The replication rollback project is running into a problem when replication's recovery rolls forward from a point earlier than the durable timestamp (i.e., the timestamp used by the last checkpoint).
For example, rolling forward a dropDatabase gets confused by collections created after the dropDatabase executed but before the final checkpoint completed.
MongoDB is currently tracking the effective checkpoint timestamp by writing a document with the stable_timestamp before executing WT_SESSION::checkpoint. There are several problems with this:
- there are situations (such as shutdown) where writing a document is difficult (e.g., because the Global lock is held exclusive); and
- there is a race between writing the document and the checkpoint choosing which stable_timestamp to use. We deliberately don't want to avoid moving stable_timestamp forward for the whole checkpoint operation, if it would otherwise be possible. That would defeat some I/O optimizations in WiredTiger (aka "scrubbing") where dirty data is flushed from cache multi-threaded before the critical section of a checkpoint starts.

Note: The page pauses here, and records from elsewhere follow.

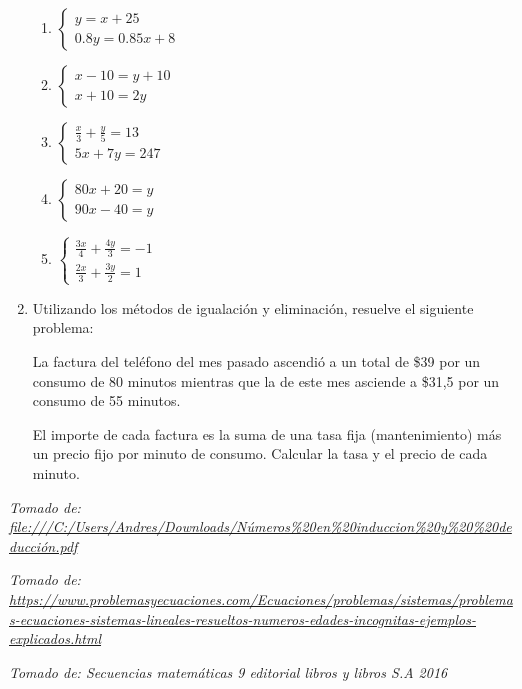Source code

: \documentclass[12pt,a4paper]{article}
\begin{document}
\begin{enumerate}
\begin{enumerate}[label=\alph*.]
        \item $\begin{cases} y = x + 25 \\ 0.8y = 0.85x + 8 \end{cases}$

        \item $\begin{cases} x - 10 = y + 10 \\ x + 10 = 2y \end{cases}$

        \item $\begin{cases} \frac{x}{3} + \frac{y}{5} = 13 \\ 5x + 7y = 247 \end{cases}$

        \item $\begin{cases} 80x + 20 = y \\ 90x - 40 = y \end{cases}$

        \item $\begin{cases} \frac{3x}{4} + \frac{4y}{3} = -1 \\ \frac{2x}{3} + \frac{3y}{2} = 1 \end{cases}$
    \end{enumerate}

    \item Utilizando los métodos de igualación y eliminación, resuelve el siguiente problema:

    La factura del teléfono del mes pasado ascendió a un total de \$39 por un consumo de 80 minutos mientras que la de este mes asciende a \$31,5 por un consumo de 55 minutos.

    El importe de cada factura es la suma de una tasa fija (mantenimiento) más un precio fijo por minuto de consumo. Calcular la tasa y el precio de cada minuto.
\end{enumerate}

\textit{Tomado de: \url{file:///C:/Users/Andres/Downloads/Números\%20en\%20induccion\%20y\%20\%20deducción.pdf}}

\textit{Tomado de: \url{https://www.problemasyecuaciones.com/Ecuaciones/problemas/sistemas/problemas-ecuaciones-sistemas-lineales-resueltos-numeros-edades-incognitas-ejemplos-explicados.html}}

\textit{Tomado de: Secuencias matemáticas 9 editorial libros y libros S.A 2016}
\end{document}

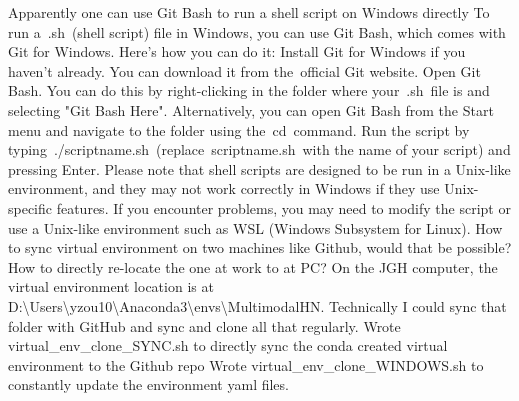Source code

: \documentclass{article}%
\begin{document}
%
Apparently one can use Git Bash to run a shell script on Windows directly%
\newline%
\newline%
%
To run a~.sh~(shell script) file in Windows, you can use Git Bash, which comes with Git for Windows. Here's how you can do it:%
\newline%
\newline%
%
Install Git for Windows if you haven't already. You can download it from the~official Git website.%
\newline%
\newline%
%
Open Git Bash. You can do this by right{-}clicking in the folder where your~.sh~file is and selecting "Git Bash Here". Alternatively, you can open Git Bash from the Start menu and navigate to the folder using the~cd~command.%
\newline%
\newline%
%
Run the script by typing~./scriptname.sh~(replace~scriptname.sh~with the name of your script) and pressing Enter.%
\newline%
\newline%
%
Please note that shell scripts are designed to be run in a Unix{-}like environment, and they may not work correctly in Windows if they use Unix{-}specific features. If you encounter problems, you may need to modify the script or use a Unix{-}like environment such as WSL (Windows Subsystem for Linux).%
\newline%
\newline%
%
%
\newline%
\newline%
%
How to sync virtual environment on two machines like Github, would that be possible? How to directly re{-}locate the one at work to at PC?%
\newline%
\newline%
%
On the JGH computer, the virtual environment location is at D:\textbackslash{}Users\textbackslash{}yzou10\textbackslash{}Anaconda3\textbackslash{}envs\textbackslash{}MultimodalHN. Technically I could sync that folder with GitHub and sync and clone all that regularly. %
\newline%
\newline%
%
Wrote virtual\_env\_clone\_SYNC.sh to directly sync the conda created virtual environment to the Github repo%
\newline%
\newline%
%
Wrote virtual\_env\_clone\_WINDOWS.sh to constantly update the environment yaml files. %
\newline%
\end{document}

If instead, WiredTiger stored the stable_timestamp chosen by checkpoint as part of the metadata (specifically in metadata for WiredTiger.wt, aka the turtle file), then allowed a call to WT_CONNECTION::query_timestamp with "get=durable_timestamp" to query it after a restart, then MongoDB could skip all of this work and there would be no possibility of races. Replication could use this timestamp to roll forward the oplog from exactly the point corresponding to the checkpoint.